▸ **TASK**
Check every line of the data below for "study". Copy each one that has it.

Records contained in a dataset
▼

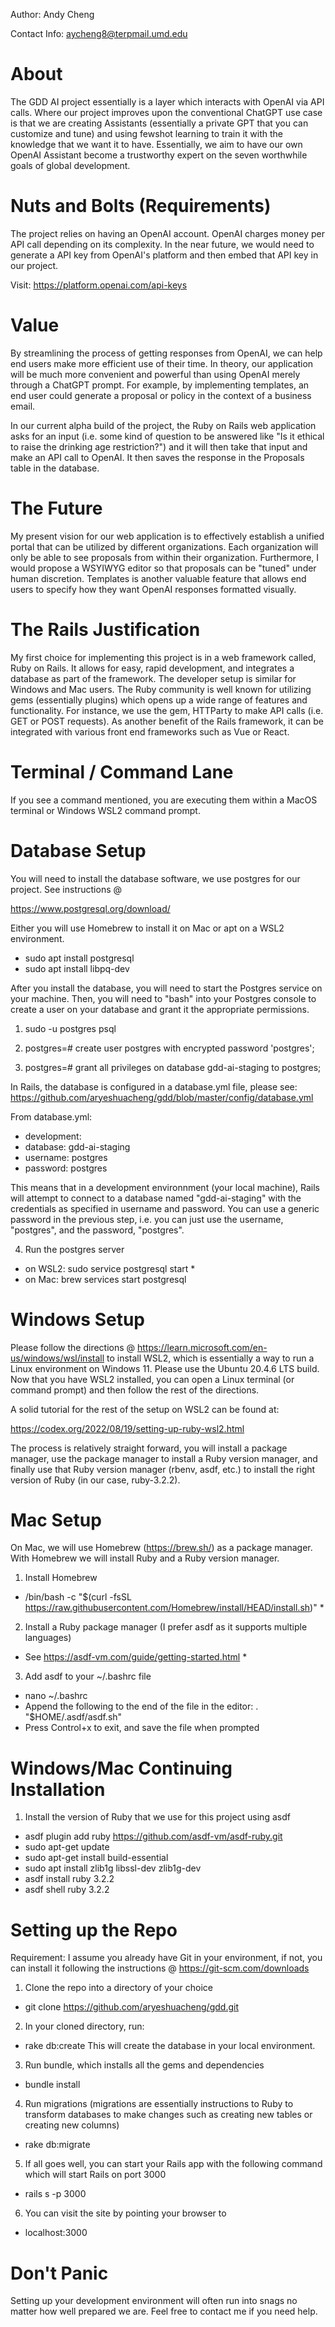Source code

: Author: Andy Cheng

Contact Info: aycheng8@terpmail.umd.edu

# About #

The GDD AI project essentially is a layer which interacts with OpenAI via API calls. Where our project improves upon the conventional ChatGPT use case is that we are creating Assistants (essentially a private GPT that you can customize and tune) and using fewshot learning to train it with the knowledge that we want it to have. Essentially, we aim to have our own OpenAI Assistant become a trustworthy expert on the seven worthwhile goals of global development.

# Nuts and Bolts (Requirements)

The project relies on having an OpenAI account. OpenAI charges money per API call depending on its complexity. In the near future, we would need to generate a API key from OpenAI's platform and then embed that API key in our project.

Visit: https://platform.openai.com/api-keys

# Value #

By streamlining the process of getting responses from OpenAI, we can help end users make more efficient use of their time. In theory, our application will be much more convenient and powerful than using OpenAI merely through a ChatGPT prompt. For example, by implementing templates, an end user could generate a proposal or policy in the context of a business email.

In our current alpha build of the project, the Ruby on Rails web application asks for an input (i.e. some kind of question to be answered like "Is it ethical to raise the drinking age restriction?") and it will then take that input and make an API call to OpenAI. It then saves the response in the Proposals table in the database. 

# The Future #

My present vision for our web application is to effectively establish a unified portal that can be utilized by different organizations. Each organization will only be able to see proposals from within their organization. Furthermore, I would propose a WSYIWYG editor so that proposals can be "tuned" under human discretion. Templates is another valuable feature that allows end users to specify how they want OpenAI responses formatted visually.

# The Rails Justification #

My first choice for implementing this project is in a web framework called, Ruby on Rails. It allows for easy, rapid development, and integrates a database as part of the framework. The developer setup is similar for Windows and Mac users. The Ruby community is well known for utilizing gems (essentially plugins) which opens up a wide range of features and functionality. For instance, we use the gem, HTTParty to make API calls (i.e. GET or POST requests). As another benefit of the Rails framework, it can be integrated with various front end frameworks such as Vue or React.

# Terminal / Command Lane #

If you see a command mentioned, you are executing them within a MacOS terminal or Windows WSL2 command prompt.

# Database Setup #

You will need to install the database software, we use postgres for our project. See instructions @

https://www.postgresql.org/download/

Either you will use Homebrew to install it on Mac or apt on a WSL2 environment.

* sudo apt install postgresql
* sudo apt install libpq-dev
  
After you install the database, you will need to start the Postgres service on your machine. Then, you will need to "bash" into your Postgres console to create a user on your database and grant it the appropriate permissions.

1. sudo -u postgres psql

2. postgres=# create user postgres with encrypted password 'postgres';
3. postgres=# grant all privileges on database gdd-ai-staging to postgres;

In Rails, the database is configured in a database.yml file, please see: 
https://github.com/aryeshuacheng/gdd/blob/master/config/database.yml

From database.yml:

* development:
* database: gdd-ai-staging
* username: postgres
* password: postgres

This means that in a development environnment (your local machine), Rails will attempt to connect to a database named "gdd-ai-staging" with the credentials as specified in username and password. You can use a generic password in the previous step, i.e. you can just use the username, "postgres", and the password, "postgres".

4. Run the postgres server
* on WSL2: sudo service postgresql start *
* on Mac: brew services start postgresql
  
# Windows Setup #

Please follow the directions @ https://learn.microsoft.com/en-us/windows/wsl/install to install WSL2, which is essentially a way to run a Linux environment on Windows 11. Please use the Ubuntu 20.4.6 LTS build. Now that you have WSL2 installed, you can open a Linux terminal (or command prompt) and then follow the rest of the directions.

A solid tutorial for the rest of the setup on WSL2 can be found at: 

https://codex.org/2022/08/19/setting-up-ruby-wsl2.html

The process is relatively straight forward, you will install a package manager, use the package manager to install a Ruby version manager, and finally use that Ruby version manager (rbenv, asdf, etc.) to install the right version of Ruby (in our case, ruby-3.2.2).

# Mac Setup #

On Mac, we will use Homebrew (https://brew.sh/) as a package manager. With Homebrew we will install Ruby and a Ruby version manager. 

1. Install Homebrew
* /bin/bash -c "$(curl -fsSL https://raw.githubusercontent.com/Homebrew/install/HEAD/install.sh)" *
2. Install a Ruby package manager (I prefer asdf as it supports multiple languages)
* See https://asdf-vm.com/guide/getting-started.html *
3. Add asdf to your ~/.bashrc file
* nano ~/.bashrc
* Append the following to the end of the file in the editor: . "$HOME/.asdf/asdf.sh"
* Press Control+x to exit, and save the file when prompted

# Windows/Mac Continuing Installation
1. Install the version of Ruby that we use for this project using asdf
* asdf plugin add ruby https://github.com/asdf-vm/asdf-ruby.git
* sudo apt-get update
* sudo apt-get install build-essential
* sudo apt install zlib1g libssl-dev zlib1g-dev
* asdf install ruby 3.2.2
* asdf shell ruby 3.2.2
  
# Setting up the Repo
Requirement: I assume you already have Git in your environment, if not, you can install it following the instructions @ https://git-scm.com/downloads

1. Clone the repo into a directory of your choice
* git clone https://github.com/aryeshuacheng/gdd.git
2. In your cloned directory, run:
* rake db:create 
This will create the database in your local environment.
3. Run bundle, which installs all the gems and dependencies
* bundle install
4. Run migrations (migrations are essentially instructions to Ruby to transform databases to make changes such as creating new tables or creating new columns)
* rake db:migrate
5. If all goes well, you can start your Rails app with the following command which will start Rails on port 3000
* rails s -p 3000
6. You can visit the site by pointing your browser to
* localhost:3000

# Don't Panic #

Setting up your development environment will often run into snags no matter how well prepared we are. Feel free to contact me if you need help.
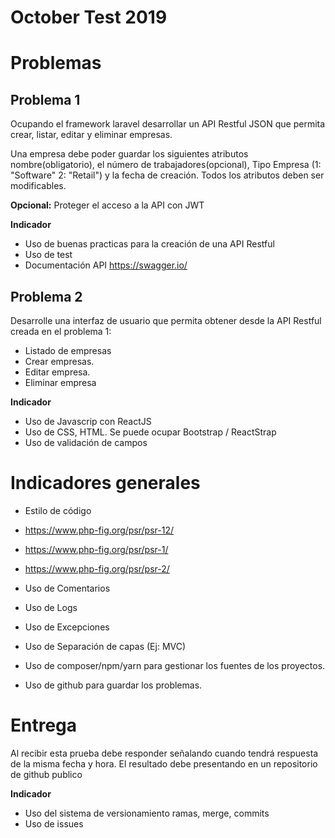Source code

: # October Test 2019

# Problemas

## Problema 1

Ocupando el framework laravel desarrollar un API Restful JSON  que permita crear, listar, editar y eliminar empresas.

Una empresa debe poder guardar los siguientes atributos nombre(obligatorio), el número de trabajadores(opcional), Tipo Empresa (1: "Software" 2: "Retail") y la fecha de creación. Todos los atributos deben ser modificables.

**Opcional:** Proteger el acceso a la API con JWT

**Indicador**
- Uso de buenas practicas para la creación de una API Restful
- Uso de test 
- Documentación API https://swagger.io/

## Problema 2

Desarrolle una interfaz de usuario que permita obtener desde la API Restful creada en el problema 1:

-  Listado de empresas
-  Crear empresas.
-  Editar empresa.
-  Eliminar empresa

**Indicador**
- Uso de Javascrip con ReactJS
- Uso de CSS, HTML. Se puede ocupar Bootstrap / ReactStrap
- Uso de validación de campos


# Indicadores generales

- Estilo de código 

- https://www.php-fig.org/psr/psr-12/ 
- https://www.php-fig.org/psr/psr-1/ 
- https://www.php-fig.org/psr/psr-2/

- Uso de Comentarios
- Uso de Logs
- Uso de Excepciones
- Uso de Separación de capas (Ej: MVC)
- Uso de composer/npm/yarn para gestionar los fuentes de los proyectos.
- Uso de github para guardar los problemas.

# Entrega

Al recibir esta prueba debe responder señalando cuando tendrá respuesta de la misma fecha y hora.
El resultado debe presentando en un repositorio de github publico

**Indicador**
- Uso del sistema de versionamiento ramas, merge, commits
- Uso de issues

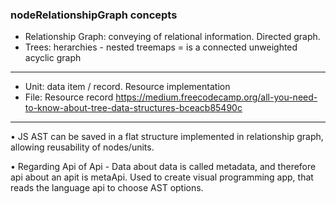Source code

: ### nodeRelationshipGraph concepts

- Relationship Graph: conveying of relational information. Directed graph.
- Trees: herarchies - nested treemaps = is a connected unweighted acyclic graph
____
- Unit: data item / record. Resource implementation
- File: Resource record
https://medium.freecodecamp.org/all-you-need-to-know-about-tree-data-structures-bceacb85490c
____
• JS AST can be saved in a flat structure implemented in relationship graph, allowing reusability of nodes/units.

• Regarding Api of Api - Data about data is called metadata, and therefore api about an apit is metaApi. Used to create visual programming app, that reads the language api to choose AST options.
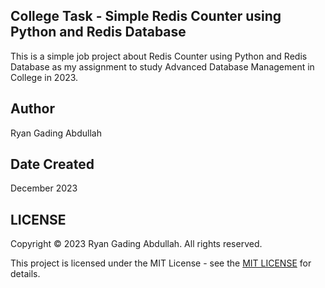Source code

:## College Task - Simple Redis Counter using Python and Redis Database

This is a simple job project about Redis Counter using Python and Redis Database as my assignment to study Advanced Database Management in College in 2023.

## Author

Ryan Gading Abdullah

## Date Created

December 2023

## LICENSE

Copyright &copy; 2023 Ryan Gading Abdullah. All rights reserved.

This project is licensed under the MIT License - see the [MIT LICENSE](LICENSE) for details.
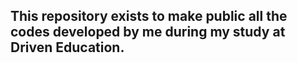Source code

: ## This repository exists to make public all the codes developed by me during my study at Driven Education.
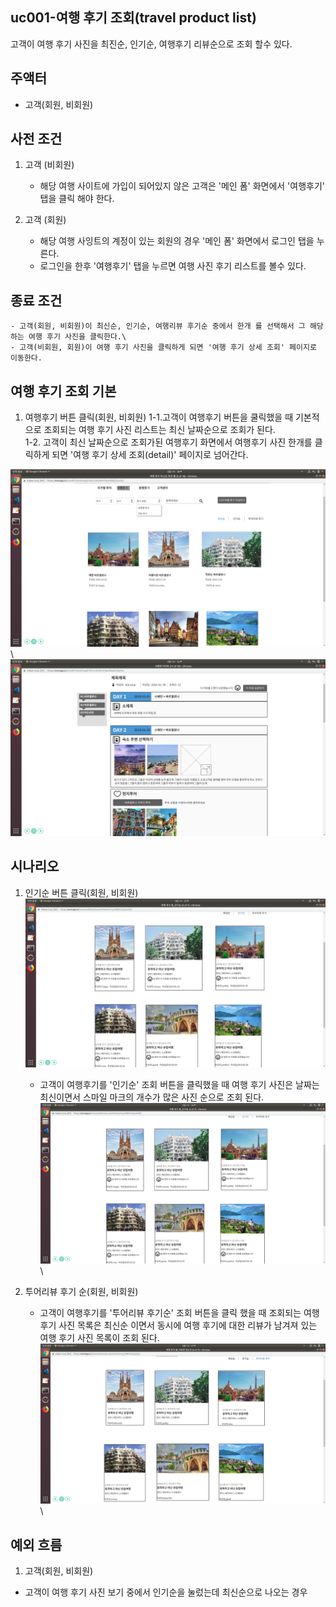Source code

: ## uc001-여행 후기 조회(travel product list)
고객이 여행 후기 사진을 최진순, 인기순, 여행후기 리뷰순으로 조회 할수 있다.

## 주액터
- 고객(회원, 비회원)

## 사전 조건
1. 고객 (비회원)
    - 해당 여행 사이트에 가입이 되어있지 않은 고객은 '메인 폼' 화면에서 '여행후기' 탭을 클릭 해야 한다.


2. 고객 (회원)
    - 해당 여행 사잉트의 계정이 있는 회원의 경우 '메인 폼' 화면에서 로그인 탭을 누른다.
    - 로그인을 한후 '여행후기' 탭을 누르면 여행 사진 후기 리스트를 볼수 있다.

## 종료 조건

    - 고객(회원, 비회원)이 최신순, 인기순, 여행리뷰 후기순 중에서 한개 를 선택해서 그 해당하는 여행 후기 사진을 클릭한다.\
    - 고객(비회원, 회원)이 여행 후기 사진을 클릭하게 되면 '여행 후기 상세 조회' 페이지로 이동한다.


## 여행 후기 조회 기본

1. 여행후기 버튼 클릭(회원, 비회원)
1-1.고객이 여행후기 버튼을 쿨릭했을 때 기본적으로 조회되는 여행 후기 사진 리스트는 최신 날짜순으로 조회가 된다. \
1-2. 고객이 최신 날짜순으로 조회가된 여행후기 화면에서 여행후기 사진 한개를 클릭하게 되면 '여행 후기 상세 조회(detail)' 페이지로 넘어간다.

<img src="./travel-lis-datet.png" width="600" hegith="700">
\
<img src="./travle-detail.png" width="600" hegith="700">



## 시나리오
1. 인기순 버튼 클릭(회원, 비회원)
![인기순](./travel-list-ingi.png)
    - 고객이 여행후기를 '인기순' 조회 버튼을 클릭했을 때 여행 후기 사진은 날짜는 최신이면서 스마일 마크의 개수가 많은 사진 순으로 조회 된다.\
<img src="./travel-list-ingi.png" width="600" hegith="700">\

2. 투어리뷰 후기 순(회원, 비회원)
    - 고객이 여행후기를 '투어리뷰 후기순' 조회 버튼을 클릭 했을 때 조회되는 여행 후기 사진 목록은 최신순 이면서 동시에 여행 후기에 대한 리뷰가 남겨져 있는 여행 후기 사진 목록이 조회 된다. \
<img src="./travel-picture-review.png" width="600" hegith="700">\


## 예외 흐름
1. 고객(회원, 비회원)
-  고객이 여행 후기 사진 보기 중에서 인기순을 눌렀는데 최신순으로 나오는 경우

▲

▸ **WORKED SOLUTION**
This is a simple job project about Redis Counter using Python and Redis Database as my assignment to study Advanced Database Management in College in 2023.
: ## This repository exists to make public all the codes developed by me during my study at Driven Education.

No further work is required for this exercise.